In the past few months I have been perfecting the skill of Writing Anyways. This is something I thought I had already honed, but apparently not; perhaps it is a skill that you’re never completely done learning, like being kind, or not eating the entire pizza.
One year ago I quit my real job. “Real” meaning I got up every morning, put on pants that did not have an elastic waistband, drove to a place and did something for which I received a paycheck, health insurance and a 401k. I did not like my job. I liked it at one point, but it had turned into something monstrous that hurt me badly to do.
I didn’t really have a plan when I quit, aside from giving myself a month to recover and then finding something else. This is not how one is supposed to go about quitting jobs, but I was lost and wrecked and I couldn’t force myself to do it anymore. It was worth being reckless to get my soul back inside my body. About halfway through my recovery time I realized that I should not be reading job descriptions with dread in my heart. If you hate a job before you even get it, how could you possibly succeed? And I don’t like to succeed. I prefer to excel. This wasn’t going to work.

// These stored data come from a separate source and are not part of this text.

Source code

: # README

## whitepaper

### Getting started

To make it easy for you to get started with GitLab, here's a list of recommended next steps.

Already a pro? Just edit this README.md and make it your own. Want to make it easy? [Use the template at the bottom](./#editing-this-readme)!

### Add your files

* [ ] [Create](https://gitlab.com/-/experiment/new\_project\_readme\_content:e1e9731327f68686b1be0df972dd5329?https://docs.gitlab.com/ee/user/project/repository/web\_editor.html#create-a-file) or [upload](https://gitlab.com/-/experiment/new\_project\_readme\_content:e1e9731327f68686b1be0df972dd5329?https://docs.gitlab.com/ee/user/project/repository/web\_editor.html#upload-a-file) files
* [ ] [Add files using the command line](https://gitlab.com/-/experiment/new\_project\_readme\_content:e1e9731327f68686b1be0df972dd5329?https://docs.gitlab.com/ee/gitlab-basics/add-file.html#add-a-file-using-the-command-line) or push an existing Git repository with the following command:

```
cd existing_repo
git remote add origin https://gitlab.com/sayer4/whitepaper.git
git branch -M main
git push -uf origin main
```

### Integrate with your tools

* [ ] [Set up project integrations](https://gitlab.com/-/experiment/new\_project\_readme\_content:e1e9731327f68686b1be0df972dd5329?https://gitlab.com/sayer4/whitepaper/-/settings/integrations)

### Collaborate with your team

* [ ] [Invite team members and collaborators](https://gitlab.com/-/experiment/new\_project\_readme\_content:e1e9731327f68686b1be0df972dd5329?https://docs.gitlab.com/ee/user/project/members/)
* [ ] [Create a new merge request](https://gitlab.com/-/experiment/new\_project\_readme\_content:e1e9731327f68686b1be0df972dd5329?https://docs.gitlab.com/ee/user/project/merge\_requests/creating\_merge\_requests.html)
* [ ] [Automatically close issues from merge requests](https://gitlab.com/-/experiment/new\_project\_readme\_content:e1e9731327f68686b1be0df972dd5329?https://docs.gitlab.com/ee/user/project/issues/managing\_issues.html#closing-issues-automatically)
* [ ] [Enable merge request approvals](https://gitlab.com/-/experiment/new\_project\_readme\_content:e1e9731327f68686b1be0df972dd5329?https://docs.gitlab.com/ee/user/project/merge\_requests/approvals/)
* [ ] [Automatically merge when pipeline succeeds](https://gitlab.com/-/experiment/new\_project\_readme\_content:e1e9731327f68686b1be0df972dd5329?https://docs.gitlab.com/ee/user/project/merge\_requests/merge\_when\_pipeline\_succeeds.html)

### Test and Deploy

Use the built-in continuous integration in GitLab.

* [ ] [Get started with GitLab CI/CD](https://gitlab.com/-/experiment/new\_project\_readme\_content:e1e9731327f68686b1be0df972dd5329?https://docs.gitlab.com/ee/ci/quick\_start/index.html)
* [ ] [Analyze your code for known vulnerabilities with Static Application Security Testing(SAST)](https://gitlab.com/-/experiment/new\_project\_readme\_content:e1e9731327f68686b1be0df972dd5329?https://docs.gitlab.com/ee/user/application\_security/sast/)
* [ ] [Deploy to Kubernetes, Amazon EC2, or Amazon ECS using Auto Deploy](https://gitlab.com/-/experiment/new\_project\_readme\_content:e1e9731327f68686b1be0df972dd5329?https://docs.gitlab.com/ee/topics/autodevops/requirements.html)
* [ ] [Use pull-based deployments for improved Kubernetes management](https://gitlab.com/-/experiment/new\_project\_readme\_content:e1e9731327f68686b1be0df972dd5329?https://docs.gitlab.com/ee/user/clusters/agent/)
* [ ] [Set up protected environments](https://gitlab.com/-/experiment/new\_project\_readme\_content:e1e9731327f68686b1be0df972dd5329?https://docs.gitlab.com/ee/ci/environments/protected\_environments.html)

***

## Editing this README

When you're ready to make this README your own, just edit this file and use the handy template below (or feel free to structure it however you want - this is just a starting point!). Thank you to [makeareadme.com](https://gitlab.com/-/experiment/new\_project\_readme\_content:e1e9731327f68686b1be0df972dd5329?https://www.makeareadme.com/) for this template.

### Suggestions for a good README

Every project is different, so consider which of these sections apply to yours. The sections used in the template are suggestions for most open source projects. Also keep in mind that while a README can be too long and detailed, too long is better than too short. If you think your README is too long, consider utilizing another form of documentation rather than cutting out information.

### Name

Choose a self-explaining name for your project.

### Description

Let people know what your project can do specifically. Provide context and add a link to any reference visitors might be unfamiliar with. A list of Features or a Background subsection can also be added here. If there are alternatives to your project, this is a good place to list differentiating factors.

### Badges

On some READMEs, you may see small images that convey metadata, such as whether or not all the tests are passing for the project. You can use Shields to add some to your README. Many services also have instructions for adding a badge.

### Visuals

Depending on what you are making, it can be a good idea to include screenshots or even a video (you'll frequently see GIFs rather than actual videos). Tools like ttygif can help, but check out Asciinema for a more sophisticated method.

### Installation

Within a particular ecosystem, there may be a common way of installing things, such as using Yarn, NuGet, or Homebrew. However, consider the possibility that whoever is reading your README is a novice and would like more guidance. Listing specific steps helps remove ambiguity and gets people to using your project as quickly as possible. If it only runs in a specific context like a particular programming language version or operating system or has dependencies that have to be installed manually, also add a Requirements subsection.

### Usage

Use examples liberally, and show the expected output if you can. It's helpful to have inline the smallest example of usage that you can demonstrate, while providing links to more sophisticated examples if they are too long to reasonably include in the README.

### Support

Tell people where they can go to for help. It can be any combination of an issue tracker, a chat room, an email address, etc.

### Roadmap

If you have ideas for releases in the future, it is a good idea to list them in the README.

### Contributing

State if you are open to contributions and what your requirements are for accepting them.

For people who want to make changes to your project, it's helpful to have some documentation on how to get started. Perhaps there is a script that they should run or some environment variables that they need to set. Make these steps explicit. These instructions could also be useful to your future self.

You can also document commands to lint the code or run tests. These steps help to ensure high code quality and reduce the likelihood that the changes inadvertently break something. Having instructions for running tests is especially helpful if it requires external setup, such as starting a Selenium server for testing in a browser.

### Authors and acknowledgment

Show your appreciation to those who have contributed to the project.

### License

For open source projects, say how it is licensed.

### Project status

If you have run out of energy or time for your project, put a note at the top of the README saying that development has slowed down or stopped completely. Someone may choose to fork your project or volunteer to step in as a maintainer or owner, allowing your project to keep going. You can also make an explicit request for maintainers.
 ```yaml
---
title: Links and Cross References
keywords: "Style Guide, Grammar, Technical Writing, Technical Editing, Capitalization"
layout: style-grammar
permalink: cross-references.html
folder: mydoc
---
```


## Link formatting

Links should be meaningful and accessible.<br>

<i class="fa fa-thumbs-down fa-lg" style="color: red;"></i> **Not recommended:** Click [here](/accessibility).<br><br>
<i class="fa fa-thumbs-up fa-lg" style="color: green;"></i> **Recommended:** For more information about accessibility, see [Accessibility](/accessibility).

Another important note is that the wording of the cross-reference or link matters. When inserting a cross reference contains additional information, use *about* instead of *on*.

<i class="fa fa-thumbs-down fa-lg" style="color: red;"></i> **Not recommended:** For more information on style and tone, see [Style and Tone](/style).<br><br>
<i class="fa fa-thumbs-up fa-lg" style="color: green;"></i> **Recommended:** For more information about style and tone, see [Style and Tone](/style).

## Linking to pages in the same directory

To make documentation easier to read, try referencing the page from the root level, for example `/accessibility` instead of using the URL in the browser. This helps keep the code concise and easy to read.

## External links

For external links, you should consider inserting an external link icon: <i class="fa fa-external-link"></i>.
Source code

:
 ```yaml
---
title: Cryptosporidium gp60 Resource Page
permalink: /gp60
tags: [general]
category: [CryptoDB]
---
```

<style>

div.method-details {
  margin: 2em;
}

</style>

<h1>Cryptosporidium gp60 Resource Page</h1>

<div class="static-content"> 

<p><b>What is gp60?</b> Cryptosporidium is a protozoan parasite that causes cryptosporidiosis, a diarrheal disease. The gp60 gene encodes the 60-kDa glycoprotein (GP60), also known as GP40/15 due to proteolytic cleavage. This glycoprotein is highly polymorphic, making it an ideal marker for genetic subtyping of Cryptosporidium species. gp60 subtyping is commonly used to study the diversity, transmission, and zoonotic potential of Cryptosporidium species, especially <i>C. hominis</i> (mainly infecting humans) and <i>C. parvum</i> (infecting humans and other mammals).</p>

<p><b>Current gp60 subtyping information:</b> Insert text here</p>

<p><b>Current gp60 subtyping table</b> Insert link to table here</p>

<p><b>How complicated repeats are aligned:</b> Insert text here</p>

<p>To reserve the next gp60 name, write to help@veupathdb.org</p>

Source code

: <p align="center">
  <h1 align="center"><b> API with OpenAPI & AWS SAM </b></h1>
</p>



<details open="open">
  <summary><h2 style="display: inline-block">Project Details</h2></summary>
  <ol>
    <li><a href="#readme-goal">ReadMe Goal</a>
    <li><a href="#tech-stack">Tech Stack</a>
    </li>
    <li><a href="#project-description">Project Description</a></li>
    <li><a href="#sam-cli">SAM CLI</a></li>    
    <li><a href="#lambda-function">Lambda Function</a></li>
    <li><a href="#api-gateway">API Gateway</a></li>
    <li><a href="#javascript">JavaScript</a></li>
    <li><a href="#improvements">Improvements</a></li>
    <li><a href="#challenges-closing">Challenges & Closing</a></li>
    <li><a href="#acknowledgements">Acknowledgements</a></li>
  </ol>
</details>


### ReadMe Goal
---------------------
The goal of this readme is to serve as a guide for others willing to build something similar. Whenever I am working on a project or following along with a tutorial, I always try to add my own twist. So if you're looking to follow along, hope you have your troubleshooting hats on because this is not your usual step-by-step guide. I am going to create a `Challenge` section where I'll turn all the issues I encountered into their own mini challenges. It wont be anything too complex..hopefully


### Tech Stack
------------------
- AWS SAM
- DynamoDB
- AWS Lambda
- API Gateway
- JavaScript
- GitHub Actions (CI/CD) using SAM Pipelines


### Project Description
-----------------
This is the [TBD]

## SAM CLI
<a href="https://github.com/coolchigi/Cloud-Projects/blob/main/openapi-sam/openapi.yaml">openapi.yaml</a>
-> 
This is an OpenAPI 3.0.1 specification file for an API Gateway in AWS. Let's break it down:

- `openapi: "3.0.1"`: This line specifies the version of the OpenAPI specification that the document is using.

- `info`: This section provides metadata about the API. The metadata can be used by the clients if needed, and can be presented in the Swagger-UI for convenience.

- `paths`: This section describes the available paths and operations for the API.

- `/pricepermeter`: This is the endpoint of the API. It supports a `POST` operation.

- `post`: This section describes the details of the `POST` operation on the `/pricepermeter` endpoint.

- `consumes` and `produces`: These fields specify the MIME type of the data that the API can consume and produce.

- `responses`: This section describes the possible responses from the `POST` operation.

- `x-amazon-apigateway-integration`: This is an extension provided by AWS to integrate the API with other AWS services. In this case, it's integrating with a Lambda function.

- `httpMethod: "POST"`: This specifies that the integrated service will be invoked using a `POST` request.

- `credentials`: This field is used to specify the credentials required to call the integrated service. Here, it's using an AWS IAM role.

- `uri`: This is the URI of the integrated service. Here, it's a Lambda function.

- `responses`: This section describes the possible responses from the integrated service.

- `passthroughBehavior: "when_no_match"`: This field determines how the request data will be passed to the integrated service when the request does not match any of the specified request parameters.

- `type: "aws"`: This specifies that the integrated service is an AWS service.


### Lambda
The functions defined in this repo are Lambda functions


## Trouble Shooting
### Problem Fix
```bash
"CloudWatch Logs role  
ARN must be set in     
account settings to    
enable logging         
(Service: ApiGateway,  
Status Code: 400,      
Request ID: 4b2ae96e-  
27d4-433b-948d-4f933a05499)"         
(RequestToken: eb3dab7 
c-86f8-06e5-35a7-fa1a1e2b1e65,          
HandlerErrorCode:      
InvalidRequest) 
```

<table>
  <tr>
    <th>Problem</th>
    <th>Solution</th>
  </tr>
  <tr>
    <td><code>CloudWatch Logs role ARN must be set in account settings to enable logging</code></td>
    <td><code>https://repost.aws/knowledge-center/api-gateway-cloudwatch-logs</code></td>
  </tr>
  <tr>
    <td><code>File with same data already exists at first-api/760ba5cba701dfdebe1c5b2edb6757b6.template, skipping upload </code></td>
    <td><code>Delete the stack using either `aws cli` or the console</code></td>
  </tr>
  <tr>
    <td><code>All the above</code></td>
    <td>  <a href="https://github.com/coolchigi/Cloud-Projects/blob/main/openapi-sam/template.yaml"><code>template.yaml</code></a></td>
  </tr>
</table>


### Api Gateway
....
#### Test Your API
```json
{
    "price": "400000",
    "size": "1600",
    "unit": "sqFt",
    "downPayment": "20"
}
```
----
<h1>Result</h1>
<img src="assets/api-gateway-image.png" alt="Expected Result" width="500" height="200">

And so I turned my hobby into a business, thinking it would be a side project and that I’d work part-time in other jobs until I had clients and classes to support me. Almost immediately, I had more work to do than time to do it. I quit the restaurant job I’d taken after just a few months, once private clients started coming in regularly.
Only six months later I asked my husband to move out.
Here’s a story: the day after I got home from Clarion West, I took my dog Vesper to the dog park. I had missed her horribly and wanted to reconnect. She has always been a complicated animal, adrenaline-charged and management-heavy. Long story short, she knocked me down and when I stood up I realized my left ring finger wasn’t working right. I said to my wild-eyed, panting dog, “I don’t think it’s supposed to crunch like that when you bend it.” She concurred.
For fear of swelling, I started to tug my wedding ring carefully over the break. As I did I remember thinking, very calmly, I don’t think this ring will ever go back on.
In the end, it didn’t.
My Clarion Divorce took two years to the day from that moment I pulled the ring from my finger; I didn’t plan it, but the court date just happened to land on the anniversary of the broken bone. My life seems to be full of that kind of poetic drama.
A few weeks after my ex moved out, my left hand started going numb. I have had years and years of strange symptoms all over the spectrum, mostly neurological, digestive and musculoskeletal. Some have landed me in the hospital, and very few of have led to diagnoses or effective therapies. I have spent a lot of my life at the least very uncomfortable, being told I’m probably fine, and there’s nothing obviously wrong with me. This whole hand-going-numb thing, though, finally got some attention. I saw a great neurologist (who’s friends with Ted Chiang!), talked to her for a very long time, went in for a battery of tests, got another MRI… and again, nothing.
At my follow-up, she printed some sheets off her screen, circled something on one page, and then squinted at me. She gave me a diagnosis. An actual diagnosis, one that made sense, explained all of my symptoms. What a weird, unique experience that was.
So: I have Fibromyalgia. Which, at first, was a huge relief, because FM isn’t a brain tumor or MS and it justifies my saying no to late nights and staying in bed when I feel like crap. But as I’ve gotten some distance from the relief of the diagnosis itself, other feelings settle in. I have a chronic illness, an invisible disability even. My therapies work sometimes, but I have very bad days. And sometimes the idea of living forever with this seems impossible. It will take time.
In the fray of all of this, did I write? Sometimes. Some weeks, I wrote a lot. Some months I wrote not at all. It’s easy, when you run your own business, to freak out about your business every spare moment of your day. I had to learn how not to do that. I had to learn how to allow myself to be sick and not to feel guilty about lost time. I learned to value frequent short naps–I often solve plot problems in those thirty-minute breaks.
Most importantly, I learned that my writing process can change to accommodate almost any circumstances, but that I don’t have to force it to accommodate all circumstances. I don’t have to write if I’m too cold, because being too cold means I will shortly start having other symptoms that will literally ruin my day’s productivity. I don’t have to write if I have a migraine. I don’t have to write if I’m on a client deadline or if I taught all day.
Writers are tough on themselves. It requires a great deal of mental discipline to sit down and write, and even more to apply structure to that writing, to cut things you love from a manuscript, to keep working on a story that you’re dead sick of looking at. We force ourselves to do a lot. I know I can hit absurd weekly word counts. I can write a story in a day. I can edit to unreasonable deadlines.
But can I be kind to myself? Can I make space to breathe, and still turn out stories, pay my bills, keep my business going?
That’s what I’ve learned to do this year, I guess. It was a much harder process than learning to write, or to write well, or to write every day. And yeah, I have a feeling it’s not a process that is over quite yet.